Repeat the records exactly. Leave out the pictures.

• [Record extracts]:
::::
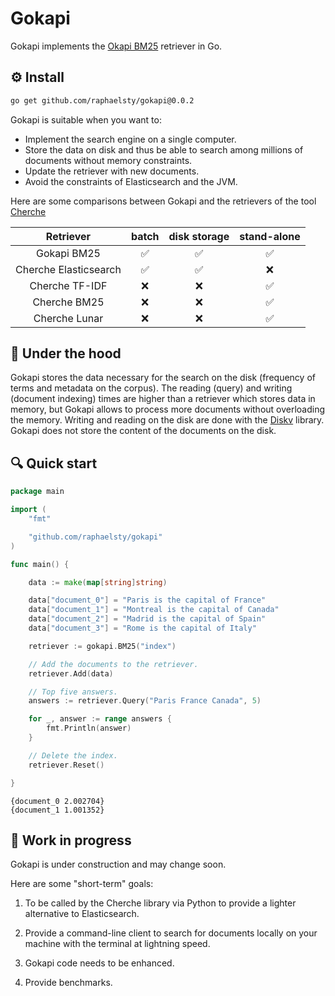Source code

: # Gokapi

Gokapi implements the [Okapi BM25](https://www.wikiwand.com/en/Okapi_BM25) retriever in Go.

## ⚙️ Install

```sh
go get github.com/raphaelsty/gokapi@0.0.2
```

Gokapi is suitable when you want to:

- Implement the search engine on a single computer.
- Store the data on disk and thus be able to search among millions of documents without memory constraints.
- Update the retriever with new documents.
- Avoid the constraints of Elasticsearch and the JVM.

Here are some comparisons between Gokapi and the retrievers of the tool [Cherche](https://github.com/raphaelsty/cherche)

|       Retriever       | batch | disk storage | stand-alone |
|:---------------------:|:-----:|:------------:|:----------:|
|      Gokapi BM25      |   ✅   |       ✅      |      ✅     |
| Cherche Elasticsearch |   ✅   |       ✅      |      ❌     |
|     Cherche TF-IDF    |   ❌   |       ❌      |      ✅     |
|      Cherche BM25     |   ❌   |       ❌      |      ✅     |
|     Cherche Lunar     |   ❌   |       ❌      |      ✅     |

## 📑 Under the hood

Gokapi stores the data necessary for the search on the disk (frequency of terms and metadata on the corpus). The reading (query) and writing (document indexing) times are higher than a retriever which stores data in memory, but Gokapi allows to process more documents without overloading the memory. Writing and reading on the disk are done with the [Diskv](https://github.com/peterbourgon/diskv) library. Gokapi does not store the content of the documents on the disk.

## 🔍 Quick start

```go
package main

import (
	"fmt"

	"github.com/raphaelsty/gokapi"
)

func main() {

	data := make(map[string]string)

	data["document_0"] = "Paris is the capital of France"
	data["document_1"] = "Montreal is the capital of Canada"
	data["document_2"] = "Madrid is the capital of Spain"
	data["document_3"] = "Rome is the capital of Italy"

	retriever := gokapi.BM25("index")

	// Add the documents to the retriever.
	retriever.Add(data)

	// Top five answers.
	answers := retriever.Query("Paris France Canada", 5)

	for _, answer := range answers {
		fmt.Println(answer)
	}

	// Delete the index.
	retriever.Reset()

}
```

```
{document_0 2.002704}
{document_1 1.001352}
```

## 🚧 Work in progress

Gokapi is under construction and may change soon.

Here are some "short-term" goals:

1. To be called by the Cherche library via Python to provide a lighter alternative to Elasticsearch.

2. Provide a command-line client to search for documents locally on your machine with the terminal at lightning speed.

3. Gokapi code needs to be enhanced.

4. Provide benchmarks.

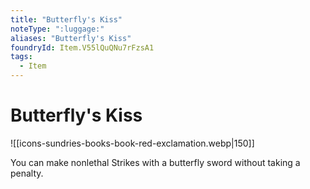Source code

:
 ```yaml
---
title: "Butterfly's Kiss"
noteType: ":luggage:"
aliases: "Butterfly's Kiss"
foundryId: Item.V55lQuQNu7rFzsA1
tags:
  - Item
---
```


# Butterfly's Kiss
![[icons-sundries-books-book-red-exclamation.webp|150]]

You can make nonlethal Strikes with a butterfly sword without taking a penalty.
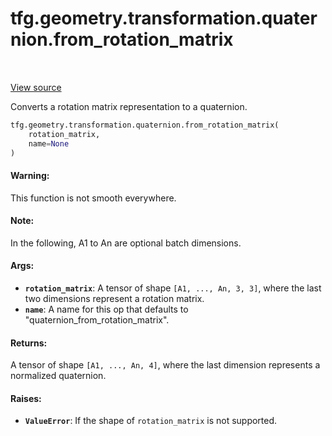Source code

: <div itemscope itemtype="http://developers.google.com/ReferenceObject">
<meta itemprop="name" content="tfg.geometry.transformation.quaternion.from_rotation_matrix" />
<meta itemprop="path" content="Stable" />
</div>

# tfg.geometry.transformation.quaternion.from_rotation_matrix

<table class="tfo-notebook-buttons tfo-api" align="left">
</table>

<a target="_blank" href="https://github.com/tensorflow/graphics/blob/master/tensorflow_graphics/geometry/transformation/quaternion.py">View
source</a>

Converts a rotation matrix representation to a quaternion.

``` python
tfg.geometry.transformation.quaternion.from_rotation_matrix(
    rotation_matrix,
    name=None
)
```



<!-- Placeholder for "Used in" -->

#### Warning:

This function is not smooth everywhere.

#### Note:

In the following, A1 to An are optional batch dimensions.

#### Args:

* <b>`rotation_matrix`</b>: A tensor of shape `[A1, ..., An, 3, 3]`, where the last two
  dimensions represent a rotation matrix.
* <b>`name`</b>: A name for this op that defaults to "quaternion_from_rotation_matrix".


#### Returns:

A tensor of shape `[A1, ..., An, 4]`, where the last dimension represents
a normalized quaternion.

#### Raises:

* <b>`ValueError`</b>: If the shape of `rotation_matrix` is not supported.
::::
• [Task response]:
Source code

: # Gokapi

Gokapi implements the [Okapi BM25](https://www.wikiwand.com/en/Okapi_BM25) retriever in Go.

## ⚙️ Install

```sh
go get github.com/raphaelsty/gokapi@0.0.2
```

Gokapi is suitable when you want to:

- Implement the search engine on a single computer.
- Store the data on disk and thus be able to search among millions of documents without memory constraints.
- Update the retriever with new documents.
- Avoid the constraints of Elasticsearch and the JVM.

Here are some comparisons between Gokapi and the retrievers of the tool [Cherche](https://github.com/raphaelsty/cherche)

|       Retriever       | batch | disk storage | stand-alone |
|:---------------------:|:-----:|:------------:|:----------:|
|      Gokapi BM25      |   ✅   |       ✅      |      ✅     |
| Cherche Elasticsearch |   ✅   |       ✅      |      ❌     |
|     Cherche TF-IDF    |   ❌   |       ❌      |      ✅     |
|      Cherche BM25     |   ❌   |       ❌      |      ✅     |
|     Cherche Lunar     |   ❌   |       ❌      |      ✅     |

## 📑 Under the hood

Gokapi stores the data necessary for the search on the disk (frequency of terms and metadata on the corpus). The reading (query) and writing (document indexing) times are higher than a retriever which stores data in memory, but Gokapi allows to process more documents without overloading the memory. Writing and reading on the disk are done with the [Diskv](https://github.com/peterbourgon/diskv) library. Gokapi does not store the content of the documents on the disk.

## 🔍 Quick start

```go
package main

import (
	"fmt"

	"github.com/raphaelsty/gokapi"
)

func main() {

	data := make(map[string]string)

	data["document_0"] = "Paris is the capital of France"
	data["document_1"] = "Montreal is the capital of Canada"
	data["document_2"] = "Madrid is the capital of Spain"
	data["document_3"] = "Rome is the capital of Italy"

	retriever := gokapi.BM25("index")

	// Add the documents to the retriever.
	retriever.Add(data)

	// Top five answers.
	answers := retriever.Query("Paris France Canada", 5)

	for _, answer := range answers {
		fmt.Println(answer)
	}

	// Delete the index.
	retriever.Reset()

}
```

```
{document_0 2.002704}
{document_1 1.001352}
```

## 🚧 Work in progress

Gokapi is under construction and may change soon.

Here are some "short-term" goals:

1. To be called by the Cherche library via Python to provide a lighter alternative to Elasticsearch.

2. Provide a command-line client to search for documents locally on your machine with the terminal at lightning speed.

3. Gokapi code needs to be enhanced.

4. Provide benchmarks.

Source code

:
 ```yaml
---
title: "Butterfly's Kiss"
noteType: ":luggage:"
aliases: "Butterfly's Kiss"
foundryId: Item.V55lQuQNu7rFzsA1
tags:
  - Item
---
```


# Butterfly's Kiss
![[icons-sundries-books-book-red-exclamation.webp|150]]

You can make nonlethal Strikes with a butterfly sword without taking a penalty.
Source code

: <div itemscope itemtype="http://developers.google.com/ReferenceObject">
<meta itemprop="name" content="tfg.geometry.transformation.quaternion.from_rotation_matrix" />
<meta itemprop="path" content="Stable" />
</div>

# tfg.geometry.transformation.quaternion.from_rotation_matrix

<table class="tfo-notebook-buttons tfo-api" align="left">
</table>

<a target="_blank" href="https://github.com/tensorflow/graphics/blob/master/tensorflow_graphics/geometry/transformation/quaternion.py">View
source</a>

Converts a rotation matrix representation to a quaternion.

``` python
tfg.geometry.transformation.quaternion.from_rotation_matrix(
    rotation_matrix,
    name=None
)
```



<!-- Placeholder for "Used in" -->

#### Warning:

This function is not smooth everywhere.

#### Note:

In the following, A1 to An are optional batch dimensions.

#### Args:

* <b>`rotation_matrix`</b>: A tensor of shape `[A1, ..., An, 3, 3]`, where the last two
  dimensions represent a rotation matrix.
* <b>`name`</b>: A name for this op that defaults to "quaternion_from_rotation_matrix".


#### Returns:

A tensor of shape `[A1, ..., An, 4]`, where the last dimension represents
a normalized quaternion.

#### Raises:

* <b>`ValueError`</b>: If the shape of `rotation_matrix` is not supported.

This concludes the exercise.